## YOUR INSTRUCTIONS:
Copy out, from the data below, each line in which the word "localhost" occurs.

## EXERCISE MATERIALS:
-=-=-=-=-
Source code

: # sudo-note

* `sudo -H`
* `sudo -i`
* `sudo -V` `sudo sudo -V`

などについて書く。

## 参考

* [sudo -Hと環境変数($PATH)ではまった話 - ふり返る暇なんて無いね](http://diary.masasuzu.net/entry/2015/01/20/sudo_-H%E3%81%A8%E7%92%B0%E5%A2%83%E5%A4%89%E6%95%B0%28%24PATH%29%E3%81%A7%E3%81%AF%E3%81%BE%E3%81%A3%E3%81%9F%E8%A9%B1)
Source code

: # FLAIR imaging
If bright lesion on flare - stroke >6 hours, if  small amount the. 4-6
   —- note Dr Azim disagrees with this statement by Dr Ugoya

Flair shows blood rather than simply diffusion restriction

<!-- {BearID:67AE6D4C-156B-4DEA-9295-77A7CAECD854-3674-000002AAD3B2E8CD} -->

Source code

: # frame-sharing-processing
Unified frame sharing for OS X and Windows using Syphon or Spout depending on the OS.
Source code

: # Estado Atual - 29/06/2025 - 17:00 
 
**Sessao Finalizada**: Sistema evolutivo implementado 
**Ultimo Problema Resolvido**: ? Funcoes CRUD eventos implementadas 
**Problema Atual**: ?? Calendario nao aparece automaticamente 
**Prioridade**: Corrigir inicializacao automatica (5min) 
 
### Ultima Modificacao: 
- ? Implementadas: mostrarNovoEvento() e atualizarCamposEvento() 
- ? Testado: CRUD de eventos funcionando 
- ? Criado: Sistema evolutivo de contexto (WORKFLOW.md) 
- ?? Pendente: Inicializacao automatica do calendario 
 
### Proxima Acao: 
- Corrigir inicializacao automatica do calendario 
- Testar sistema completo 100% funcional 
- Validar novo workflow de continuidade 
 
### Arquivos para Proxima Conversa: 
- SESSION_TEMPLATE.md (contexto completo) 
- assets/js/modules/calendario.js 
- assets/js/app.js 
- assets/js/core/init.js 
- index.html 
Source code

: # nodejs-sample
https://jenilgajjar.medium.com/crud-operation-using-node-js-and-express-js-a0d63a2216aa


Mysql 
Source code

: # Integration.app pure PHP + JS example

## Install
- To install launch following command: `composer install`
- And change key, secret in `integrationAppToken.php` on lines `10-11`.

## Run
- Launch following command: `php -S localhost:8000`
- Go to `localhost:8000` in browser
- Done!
-=-=-=-=-
## RESULT OF THE EXERCISE:
- Launch following command: `php -S localhost:8000`
- Go to `localhost:8000` in browser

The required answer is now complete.